III. Sachverhalt und Antragsvorbringen
Die Antragstellerin ist Anzeigerin (§80 Abs1 StPO) im Verfahren der Staatsanwaltschaft Salzburg, AZ 21 St 176/23y. Mit Note vom 13. Juli 2023 teilte die Staatsanwaltschaft Salzburg der Antragstellerin mit, dass gemäß §35c StAG von der Einleitung eines Ermittlungsverfahrens (§§91 ff StPO) abgesehen werde, da kein Anfangsverdacht (§1 Abs3 StPO) vorliege.
Mit Note vom 25. Juli 2023 teilte die Staatsanwaltschaft Salzburg der Antragstellerin in Bezug auf deren Eingabe vom 21. Juli 2023 (die dem Verfassungsgerichtshof nicht vorliegt) mit, dass bei einem Vorgehen der Staatsanwaltschaft nach §35c StAG kein Recht des Anzeigers auf Akteneinsicht bestehe.
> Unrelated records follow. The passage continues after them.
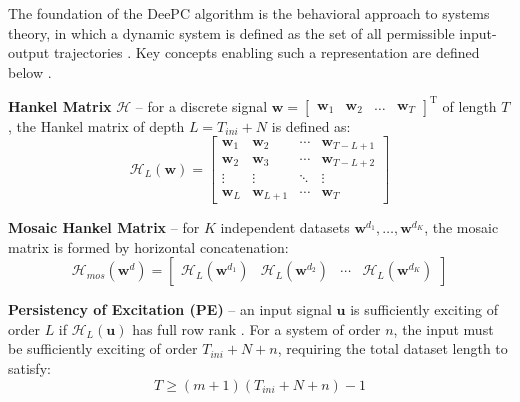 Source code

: The foundation of the DeePC algorithm is the behavioral approach to systems theory, in which a dynamic system is defined as the set of all permissible input-output trajectories \cite{WILLEMS2005325}. Key concepts enabling such a representation are defined below \cite{quad, ethzurich, markovsky2023data, deepc}.

\textbf{Hankel Matrix} $\mathcal{H}$ -- for a discrete signal $\boldsymbol{w} = \begin{bmatrix} \boldsymbol{w}_1 & \boldsymbol{w}_2 & \dots & \boldsymbol{w}_T \end{bmatrix}^\mathrm{T}$ of length $T$, the Hankel matrix of depth $L = T_{ini} + N$ is defined as:
\begin{equation}
    \label{eq:hankel_matrix}
    \mathcal{H}_L(\boldsymbol{w}) = 
    \begin{bmatrix}
        \boldsymbol{w}_1 & \boldsymbol{w}_2 & \cdots & \boldsymbol{w}_{T-L+1}\\
        \boldsymbol{w}_2 & \boldsymbol{w}_3 & \cdots & \boldsymbol{w}_{T-L+2}\\
        \vdots & \vdots & \ddots & \vdots\\
        \boldsymbol{w}_L & \boldsymbol{w}_{L+1} & \cdots & \boldsymbol{w}_T
    \end{bmatrix}
\end{equation}

\textbf{Mosaic Hankel Matrix} -- for $K$ independent datasets $\boldsymbol{w}^{d_{1}}, \dots, \boldsymbol{w}^{d_{K}}$, the mosaic matrix is formed by horizontal concatenation:
\begin{equation}
    \label{eq:mosaic_hankel}
    \mathcal{H}_{mos}(\boldsymbol{w}^d) = 
    \begin{bmatrix}
        \mathcal{H}_L(\boldsymbol{w}^{d_{1}}) & \mathcal{H}_L(\boldsymbol{w}^{d_{2}}) & \cdots & \mathcal{H}_L(\boldsymbol{w}^{d_{K}})
    \end{bmatrix}
\end{equation}

\textbf{Persistency of Excitation (PE)} -- an input signal $\boldsymbol{u}$ is sufficiently exciting of order $L$ if $\mathcal{H}_L(\boldsymbol{u})$ has full row rank \cite{ethzurich}. For a system of order $n$, the input must be sufficiently exciting of order $T_{ini} + N + n$, requiring the total dataset length to satisfy:
\begin{equation}
    T \ge (m+1)(T_{ini} + N + n) - 1
\end{equation}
In Bezug auf diese Mitteilung vom 25. Juli 2023 brachte die Antragstellerin am 21. August 2023 eine "Beschwerde" ein, aus deren Anlass sie den auf Art140 Abs1 Z1 litd B VG gestützten Antrag stellte.
In der Sache behauptet die Antragstellerin, dass die Bestimmungen der §§8 und 35 StAG gegen näher bezeichnete verfassungsgesetzlich gewährleistete Rechte verstoßen würden.
IV. Erwägungen
1. Der Antrag ist unzulässig.
2. Die Antragstellerin führt in ihrem Antrag an, sich selbst mit ihrer Vertretung bevollmächtigt zu haben. Dies ist rechtlich unmöglich, weil der Abschluss jedes Vertrages – somit auch eines Bevollmächtigungsvertrages (§§1002 ff ABGB) – das Vorhandensein von mindestens zwei verschiedenen Personen voraussetzt (§861 ABGB; OGH 13.10.1998, 5 Ob 177/98k). Der Verfassungsgerichtshof versteht die Eingabe der Antragstellerin daher so, dass sie in eigenem Namen auftritt.
3. Gemäß Art140 Abs1 Z1 litd B VG iVm §62a VfGG erkennt der Verfassungsgerichtshof über die Verfassungswidrigkeit von Gesetzen auf Antrag einer Person, die als Partei einer von einem ordentlichen Gericht in erster Instanz entschiedenen Rechtssache wegen Anwendung eines verfassungswidrigen Gesetzes in ihren Rechten verletzt zu sein behauptet, aus Anlass eines gegen diese Entscheidung erhobenen Rechtsmittels.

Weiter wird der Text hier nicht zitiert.